ありがとうの気持ちを込めて、エヘヘと笑みを浮かべて見せた。
「俺一人、焦っちゃってたもんなー。ハズカシー」
「そんなことないよっ! 屋上から出られたのも、何事もなくここにいられるのも、全部あーちゃんのお陰だよ!」
一生懸命言葉を尽くしながら、あーちゃんを喜ばせる何かがないか、必死に探る。
私の嬉しさが伝わる、もっと気の利いた一言が浮かんだらと思わずにいられない。
「あっ、それにねっ。梨花さんからもらったガーネットもちゃんと持ってるんだ」
『気の利いた一言』脳内検索中に引っ掛かったワードについて、つい熱を込めて前のめりに話し出してしまう。

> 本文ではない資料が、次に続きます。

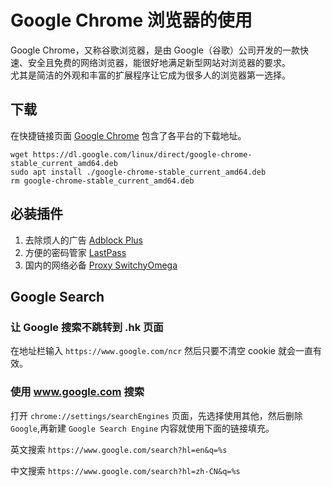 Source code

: # Google Chrome 浏览器的使用

Google Chrome，又称谷歌浏览器，是由 Google（谷歌）公司开发的一款快速、安全且免费的网络浏览器，能很好地满足新型网站对浏览器的要求。  
尤其是简洁的外观和丰富的扩展程序让它成为很多人的浏览器第一选择。

## 下载

在快捷链接页面 [Google Chrome](../links.md) 包含了各平台的下载地址。

```she
wget https://dl.google.com/linux/direct/google-chrome-stable_current_amd64.deb
sudo apt install ./google-chrome-stable_current_amd64.deb
rm google-chrome-stable_current_amd64.deb
```

## 必装插件

1. 去除烦人的广告 [Adblock Plus](https://chrome.google.com/webstore/detail/cfhdojbkjhnklbpkdaibdccddilifddb?utm_source=chrome-app-launcher-info-dialog)
2. 方便的密码管家 [LastPass](https://chrome.google.com/webstore/detail/hdokiejnpimakedhajhdlcegeplioahd?utm_source=chrome-app-launcher-info-dialog)
3. 国内的网络必备 [Proxy SwitchyOmega](https://chrome.google.com/webstore/detail/padekgcemlokbadohgkifijomclgjgif?utm_source=chrome-app-launcher-info-dialog)

## Google Search

### 让 Google 搜索不跳转到 .hk 页面

在地址栏输入 `https://www.google.com/ncr` 然后只要不清空 cookie 就会一直有效。

### 使用 www.google.com 搜索

打开 `chrome://settings/searchEngines` 页面，先选择使用其他，然后删除 `Google`,再新建 `Google Search Engine` 内容就使用下面的链接填充。

英文搜索 `https://www.google.com/search?hl=en&q=%s`

中文搜索 `https://www.google.com/search?hl=zh-CN&q=%s`
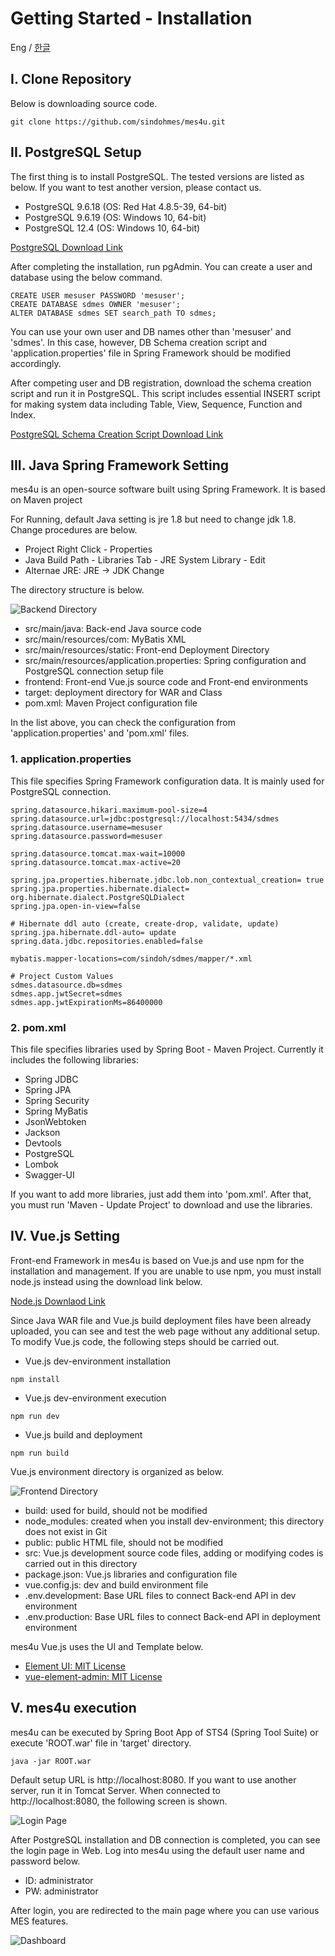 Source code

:# Getting Started - Installation

Eng / [한글](./Installation.ko-KR.md)

## I. Clone Repository

Below is downloading source code.

```
git clone https://github.com/sindohmes/mes4u.git
```

## II. PostgreSQL Setup

The first thing is to install PostgreSQL. The tested versions are listed as below. If you want to test another version, please contact us.

+ PostgreSQL 9.6.18 (OS: Red Hat 4.8.5-39, 64-bit)
+ PostgreSQL 9.6.19 (OS: Windows 10, 64-bit)
+ PostgreSQL 12.4 (OS: Windows 10, 64-bit)

[PostgreSQL Download Link](https://www.postgresql.org/download/)

After completing the installation, run pgAdmin. You can create a user and database using the below command.

```PostgreSQL
CREATE USER mesuser PASSWORD 'mesuser';
CREATE DATABASE sdmes OWNER 'mesuser';
ALTER DATABASE sdmes SET search_path TO sdmes;
```

You can use your own user and DB names other than 'mesuser' and 'sdmes'. In this case, however, DB Schema creation script and 'application.properties' file in Spring Framework should be modified accordingly.

After competing user and DB registration, download the schema creation script and run it in PostgreSQL. This script includes essential INSERT script for making system data including Table, View, Sequence, Function and Index.

[PostgreSQL Schema Creation Script Download Link](./pgschemascript.sql)

## III. Java Spring Framework Setting

mes4u is an open-source software built using Spring Framework. It is based on Maven project

For Running, default Java setting is jre 1.8 but need to change jdk 1.8. Change procedures are below.

+ Project Right Click - Properties
+ Java Build Path - Libraries Tab - JRE System Library - Edit
+ Alternae JRE: JRE -> JDK Change

The directory structure is below.

![Backend Directory](./images/be_directory.png)

+ src/main/java: Back-end Java source code
+ src/main/resources/com: MyBatis XML 
+ src/main/resources/static: Front-end Deployment Directory
+ src/main/resources/application.properties: Spring configuration and PostgreSQL connection setup file
+ frontend: Front-end Vue.js source code and Front-end environments
+ target: deployment directory for WAR and Class
+ pom.xml: Maven Project configuration file

In the list above, you can check the configuration from 'application.properties' and 'pom.xml' files.

### 1. application.properties

This file specifies Spring Framework configuration data. It is mainly used for PostgreSQL connection.

```
spring.datasource.hikari.maximum-pool-size=4
spring.datasource.url=jdbc:postgresql://localhost:5434/sdmes
spring.datasource.username=mesuser
spring.datasource.password=mesuser

spring.datasource.tomcat.max-wait=10000
spring.datasource.tomcat.max-active=20

spring.jpa.properties.hibernate.jdbc.lob.non_contextual_creation= true
spring.jpa.properties.hibernate.dialect= org.hibernate.dialect.PostgreSQLDialect
spring.jpa.open-in-view=false

# Hibernate ddl auto (create, create-drop, validate, update)
spring.jpa.hibernate.ddl-auto= update
spring.data.jdbc.repositories.enabled=false

mybatis.mapper-locations=com/sindoh/sdmes/mapper/*.xml

# Project Custom Values
sdmes.datasource.db=sdmes
sdmes.app.jwtSecret=sdmes
sdmes.app.jwtExpirationMs=86400000
```



### 2. pom.xml

This file specifies libraries used by Spring Boot - Maven Project. Currently it includes the following libraries:

+ Spring JDBC
+ Spring JPA
+ Spring Security
+ Spring MyBatis
+ JsonWebtoken
+ Jackson
+ Devtools
+ PostgreSQL
+ Lombok
+ Swagger-UI

If you want to add more libraries, just add them into 'pom.xml'. After that, you must run 'Maven - Update Project' to download and use the libraries.

## IV. Vue.js Setting

Front-end Framework in mes4u is based on Vue.js and use npm for the installation and management. If you are unable to use npm, you must install node.js instead using the download link below.

[Node.js Downlaod Link](https://nodejs.org/ko/)

Since Java WAR file and Vue.js build deployment files have been already uploaded, you can see and test the web page without any additional setup. To modify Vue.js code, the following steps should be carried out.

+ Vue.js dev-environment installation
```
npm install
```

+ Vue.js dev-environment execution
```
npm run dev
```

+ Vue.js build and deployment
```
npm run build
```

Vue.js environment directory is organized as below.

![Frontend Directory](./images/fe_directory.png)

+ build: used for build, should not be modified
+ node_modules: created when you install dev-environment; this directory does not exist in Git
+ public: public HTML file, should not be modified
+ src: Vue.js development source code files, adding or modifying codes is carried out in this directory
+ package.json: Vue.js libraries and configuration file
+ vue.config.js: dev and build environment file
+ .env.development: Base URL files to connect Back-end API in dev environment
+ .env.production: Base URL files to connect Back-end API in deployment environment

mes4u Vue.js uses the UI and Template below.

+ [Element UI: MIT License](https://element.eleme.io/#/en-US)
+ [vue-element-admin: MIT License](https://github.com/PanJiaChen/vue-element-admin)

## V. mes4u execution

mes4u can be executed by Spring Boot App of STS4 (Spring Tool Suite) or execute 'ROOT.war' file in 'target' directory.

```
java -jar ROOT.war
```

Default setup URL is http://localhost:8080. If you want to use another server, run it in Tomcat Server. When connected to http://localhost:8080, the following screen is shown.

![Login Page](./images/login_page.png)

After PostgreSQL installation and DB connection is completed, you can see the login page in Web. Log into mes4u using the default user name and password below.

+ ID: administrator
+ PW: administrator

After login, you are redirected to the main page where you can use various MES features.

![Dashboard](./images/dashboard.png)
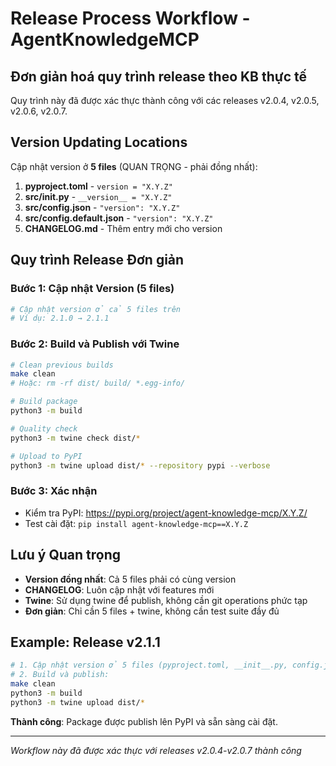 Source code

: # Release Process Workflow - AgentKnowledgeMCP

## Đơn giản hoá quy trình release theo KB thực tế

Quy trình này đã được xác thực thành công với các releases v2.0.4, v2.0.5, v2.0.6, v2.0.7.

## Version Updating Locations

Cập nhật version ở **5 files** (QUAN TRỌNG - phải đồng nhất):

1. **pyproject.toml** - `version = "X.Y.Z"`
2. **src/__init__.py** - `__version__ = "X.Y.Z"`  
3. **src/config.json** - `"version": "X.Y.Z"`
4. **src/config.default.json** - `"version": "X.Y.Z"`
5. **CHANGELOG.md** - Thêm entry mới cho version

## Quy trình Release Đơn giản

### Bước 1: Cập nhật Version (5 files)
```bash
# Cập nhật version ở cả 5 files trên
# Ví dụ: 2.1.0 → 2.1.1
```

### Bước 2: Build và Publish với Twine
```bash
# Clean previous builds
make clean
# Hoặc: rm -rf dist/ build/ *.egg-info/

# Build package  
python3 -m build

# Quality check
python3 -m twine check dist/*

# Upload to PyPI
python3 -m twine upload dist/* --repository pypi --verbose
```

### Bước 3: Xác nhận
- Kiểm tra PyPI: https://pypi.org/project/agent-knowledge-mcp/X.Y.Z/
- Test cài đặt: `pip install agent-knowledge-mcp==X.Y.Z`

## Lưu ý Quan trọng

- **Version đồng nhất**: Cả 5 files phải có cùng version
- **CHANGELOG**: Luôn cập nhật với features mới  
- **Twine**: Sử dụng twine để publish, không cần git operations phức tạp
- **Đơn giản**: Chỉ cần 5 files + twine, không cần test suite đầy đủ

## Example: Release v2.1.1

```bash
# 1. Cập nhật version ở 5 files (pyproject.toml, __init__.py, config.json, config.default.json, CHANGELOG.md)
# 2. Build và publish:
make clean
python3 -m build  
python3 -m twine upload dist/*
```

**Thành công**: Package được publish lên PyPI và sẵn sàng cài đặt.

---
*Workflow này đã được xác thực với releases v2.0.4-v2.0.7 thành công*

胸ポケットに手を突っ込んで、赤い石のついたネックレスを入れた小袋を探りながら、そこでようやく、この話題があーちゃんには関係ないことに気が付いた。
大きなしくじり感が後悔の暗雲を呼び寄せ、途端に気持ちが逆方向に焦る。
梨花さんは、あーちゃんの母親だ。
私たちの幼馴染みな関係は、元々母親同士が仲良しだったことから始まっており、私は、まだ舌っ足らずだった頃から彼女を『梨花さん』と呼んでいた。